I have a DSP based piece of audio equipment that will shift (in frequency) the pitch of incoming audio - it will digitize incoming audio, process in the DSP and convert back to analog in real time - the algorithm can transform pitch up or down over +/- an octave in factors of about (1.059)^N - where N is an integer (used for semitones in music).
I decided to measure latency of this equipment and had expected to see something roughly along these lines:
Assuming the algorithm must first measure the incoming frequency - this automatically constrains a minimum amount of time needed to make this determination. Audio frequencies usually have a lower bound of 20Hz and 1/20Hz = 50ms.
I measured latency using an oscilloscope - it tended to be right around 10ms and that surprised me.
For an incoming sinewave I suppose one could measure a half period of audio (or even a quarter period)?

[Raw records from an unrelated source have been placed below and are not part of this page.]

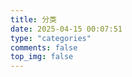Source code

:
 ```yaml
---
title: 分类
date: 2025-04-15 00:07:51
type: "categories"
comments: false
top_img: false
---
```


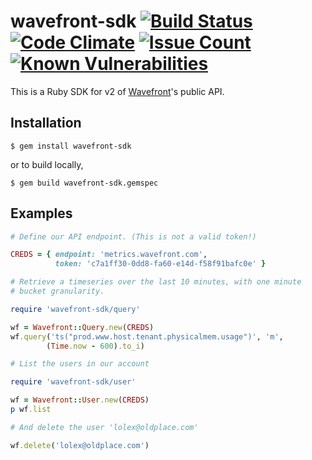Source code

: # wavefront-sdk [![Build Status](https://travis-ci.org/snltd/wavefront-sdk.svg?branch=master)](https://travis-ci.org/snltd/wavefront-sdk) [![Code Climate](https://codeclimate.com/github/snltd/wavefront-sdk/badges/gpa.svg)](https://codeclimate.com/github/snltd/wavefront-sdk) [![Issue Count](https://codeclimate.com/github/snltd/wavefront-sdk/badges/issue_count.svg)](https://codeclimate.com/github/snltd/wavefront-sdk) [![Known Vulnerabilities](https://snyk.io/test/github/snltd/wavefront-sdk/badge.svg)](https://snyk.io/test/github/snltd/wavefront-sdk)

This is a Ruby SDK for v2 of
[Wavefront](https://www.wavefront.com/)'s public API.

## Installation

```
$ gem install wavefront-sdk
```

or to build locally,

```
$ gem build wavefront-sdk.gemspec
```

## Examples


```ruby
# Define our API endpoint. (This is not a valid token!)

CREDS = { endpoint: 'metrics.wavefront.com',
          token: 'c7a1ff30-0dd8-fa60-e14d-f58f91bafc0e' }

# Retrieve a timeseries over the last 10 minutes, with one minute
# bucket granularity.

require 'wavefront-sdk/query'

wf = Wavefront::Query.new(CREDS)
wf.query('ts("prod.www.host.tenant.physicalmem.usage")', 'm',
        (Time.now - 600).to_i)

# List the users in our account

require 'wavefront-sdk/user'

wf = Wavefront::User.new(CREDS)
p wf.list

# And delete the user 'lolex@oldplace.com'

wf.delete('lolex@oldplace.com')
```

But, that seems problematic if the incoming signal is complex and/or harmonically rich as music or instruments often are - to only rely on
So, what's the trick? Does anyone know anything about this type of algorithm? What about audio processing in general? What is the usual or expected time needed to process audio signals (digitizing, DSP filtering and conversion back to audio)?
Would the overlap and add method shed light on this?
If there’s too much latency, it will affect the performer. 10ms is about as much as I would expect to see, before it started to get obnoxious.
There three sources of delay, conversion times, dsp effects and buffering.
It takes a finite amount of time to convert signals to/from analog/digital. Generally speaking, this is a fast process. When the converter implements over/undersampling the filters used can create an appreciable delay.
DSP processes will have some delay. For example, any LTI system, like a filter, has a group delay characteristic that is a function of frequency.
Buffering is a way to make the processing more efficient. In a dsp implementation, it is more efficient to process multiple samples simultaneously than to process individual samples. My guess is this is the primary source of your 10ms delay, but I’m speculating.
Pitch shifting isn’t exactly a textbook dsp process, so there are any number of ways it can be implemented. I would guess that a phase vocoder is being used which is a type of OLA technique. Maybe someone else could point you to some docs on the subject
Music is usually 20Hz-20kHz, but voice is only 200 Hz to 3.2kHz. My guess is that your software doesn't handle as low of frequency signals as you suspect. The period at 200 Hz is 5ms, consistent with the 10ms latency you are measuring.
feed a signal with clear envelop variation, like an am signal. measure the delay in envelope mid points. hope it helps.
Question - how did you measure the latency of a pitch-shifted signal?
More exactly asking, if pitch-shifting is defined as preserving either the amplitude of the harmonics or the spectral envelope, the shape of the time-domain signal could be subjected to lots of changes. I don't expect an oscilloscope to be the appropriate tool.